Plain-text document sources
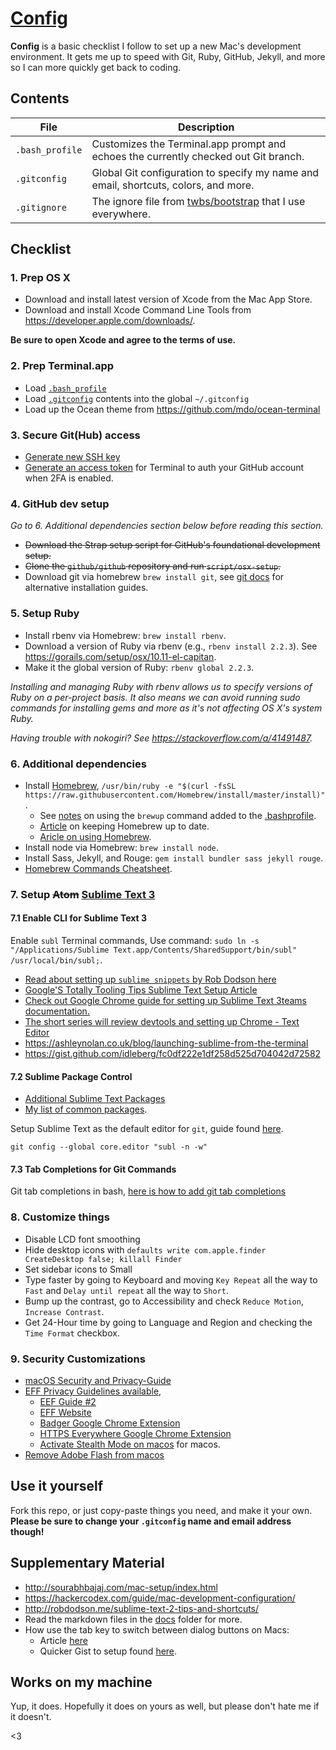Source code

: # [Config](https://github.com/tyler-vs/config)

**Config** is a basic checklist I follow to set up a new Mac's development environment. It gets me up to speed with Git, Ruby, GitHub, Jekyll, and more so I can more quickly get back to coding.

## Contents

| File | Description |
| --- | --- |
| `.bash_profile` | Customizes the Terminal.app prompt and echoes the currently checked out Git branch. |
| `.gitconfig` | Global Git configuration to specify my name and email, shortcuts, colors, and more. |
| `.gitignore` | The ignore file from [twbs/bootstrap](https://github.com/twbs/bootstrap) that I use everywhere. |

## Checklist

### 1. Prep OS X

- Download and install latest version of Xcode from the Mac App Store.
- Download and install Xcode Command Line Tools from <https://developer.apple.com/downloads/>.

**Be sure to open Xcode and agree to the terms of use.**

### 2. Prep Terminal.app

- Load [`.bash_profile`](/.bash_profile)
- Load [`.gitconfig`](/.gitconfig) contents into the global `~/.gitconfig`
- Load up the Ocean theme from <https://github.com/mdo/ocean-terminal>

### 3. Secure Git(Hub) access

- [Generate new SSH key](https://help.github.com/articles/generating-ssh-keys/)
- [Generate an access token](https://help.github.com/articles/creating-an-access-token-for-command-line-use/) for Terminal to auth your GitHub account when 2FA is enabled.

### 4. GitHub dev setup

*Go to 6. Additional dependencies section below before reading this section.*

- ~~Download the Strap setup script for GitHub's foundational development setup.~~
- ~~Clone the `github/github` repository and run `script/osx-setup`.~~
- Download git via homebrew `brew install git`, see [git docs](https://git-scm.com/book/en/v1/Getting-Started-Installing-Git) for alternative installation guides.


### 5. Setup Ruby

- Install rbenv via Homebrew: `brew install rbenv`.
- Download a version of Ruby via rbenv (e.g., `rbenv install 2.2.3`). See <https://gorails.com/setup/osx/10.11-el-capitan>.
- Make it the global version of Ruby: `rbenv global 2.2.3`.

*Installing and managing Ruby with rbenv allows us to specify versions of Ruby on a per-project basis. It also means we can avoid running sudo commands for installing gems and more as it's not affecting OS X's system Ruby.*

*Having trouble with nokogiri? See <https://stackoverflow.com/a/41491487>.*

### 6. Additional dependencies

- Install [Homebrew](https://brew.sh/), `/usr/bin/ruby -e "$(curl -fsSL https://raw.githubusercontent.com/Homebrew/install/master/install)"`.
  - See [notes](https://gist.github.com/indiesquidge/ec010eca3ffa254788c2) on using the `brewup` command added to the [.bashprofile](./.base_profile).
  - [Article](https://www.safaribooksonline.com/blog/2014/03/18/keeping-homebrew-date/) on keeping Homebrew up to date.
  - [Aricle on using Homebrew](https://hackercodex.com/guide/mac-development-configuration/).
- Install node via Homebrew: `brew install node`.
- Install Sass, Jekyll, and Rouge: `gem install bundler sass jekyll rouge`.
- [Homebrew Commands Cheatsheet](https://devhints.io/homebrew).


### 7. Setup ~~Atom~~ [Sublime Text 3](https://www.sublimetext.com/3)

#### 7.1 Enable CLI for Sublime Text 3

Enable `subl` Terminal commands, Use command: `sudo ln -s "/Applications/Sublime Text.app/Contents/SharedSupport/bin/subl" /usr/local/bin/subl;`.


- [Read about setting up `sublime snippets` by Rob Dodson here](http://robdodson.me/sublime-snippet-basics/)
- [Google'S Totally Tooling Tips Sublime Text Setup Article](https://developers.google.com/web/shows/ttt/series-1/sublime-text-plugins?refresh=1)
- [Check out Google Chrome guide for setting up Sublime Text 3teams documentation.](https://developers.google.com/web/tools/setup/)
- [The short series will review devtools and setting up Chrome - Text Editor](https://developers.google.com/web/tools/setup/setup-editor)
- https://ashleynolan.co.uk/blog/launching-sublime-from-the-terminal
- https://gist.github.com/idleberg/fc0df222e1df258d525d704042d72582


#### 7.2 Sublime Package Control

- [Additional Sublime Text Packages](https://packagecontrol.io/)
- [My list of common packages](./sublime-text-plugins.md).

Setup Sublime Text as the default editor for `git`, guide found [here](https://help.github.com/articles/associating-text-editors-with-git/). 

`git config --global core.editor "subl -n -w"`

#### 7.3 Tab Completions for Git Commands

Git tab completions in bash, [here is how to add git tab completions](http://code-worrier.com/blog/autocomplete-git/)

### 8. Customize things

- Disable LCD font smoothing
- Hide desktop icons with `defaults write com.apple.finder CreateDesktop false; killall Finder`
- Set sidebar icons to Small
- Type faster by going to Keyboard and moving `Key Repeat` all the way to `Fast` and `Delay until repeat` all the way to `Short`.
- Bump up the contrast, go to Accessibility and check `Reduce Motion`, `Increase Contrast`.
- Get 24-Hour time by going to Language and Region and checking the `Time Format` checkbox.


### 9. Security Customizations

- [macOS Security and Privacy-Guide](https://github.com/drduh/macOS-Security-and-Privacy-Guide)
- [EFF Privacy Guidelines available](https://www.eff.org/deeplinks/2015/11/guide-google-account-privacy-settings-students), 
  - [EEF Guide #2](https://ssd.eff.org/)
  - [EFF Website](https://www.eff.org/)
  - [Badger Google Chrome Extension](https://chrome.google.com/webstore/detail/privacy-badger/pkehgijcmpdhfbdbbnkijodmdjhbjlgp/related?hl=en-US)
  - [HTTPS Everywhere Google Chrome Extension](https://chrome.google.com/webstore/detail/https-everywhere/gcbommkclmclpchllfjekcdonpmejbdp/related?hl=en)
  - [Activate Stealth Mode on macos](https://support.apple.com/kb/PH25606?locale=en_US) for macos.
- [Remove Adobe Flash from macos](https://helpx.adobe.com/flash-player/kb/uninstall-flash-player-mac-os.html)

## Use it yourself

Fork this repo, or just copy-paste things you need, and make it your own. **Please be sure to change your `.gitconfig` name and email address though!**

## Supplementary Material

- <http://sourabhbajaj.com/mac-setup/index.html>
- <https://hackercodex.com/guide/mac-development-configuration/>
- <http://robdodson.me/sublime-text-2-tips-and-shortcuts/>
- Read the markdown files in the [docs](https://github.com/tyler-vs/config/tree/master/docs) folder for more.
- How use the tab key to switch between dialog buttons on Macs:
  - Article [here](http://osxdaily.com/2010/02/26/use-the-tab-key-to-switch-between-dialog-buttons-in-mac-os-x/)
  - Quicker Gist to setup found [here](https://github.com/tyler-vs/config/blob/master/docs/tab-buttons-in-mac-dialogs.md).

## Works on my machine

Yup, it does. Hopefully it does on yours as well, but please don't hate me if it doesn't.

<3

- [WHAT IS BEING ASKED]:
From the data, work out how many lines include the word "using"; the reply is that number and nothing else.

- [PROBLEM SOLUTION]:
2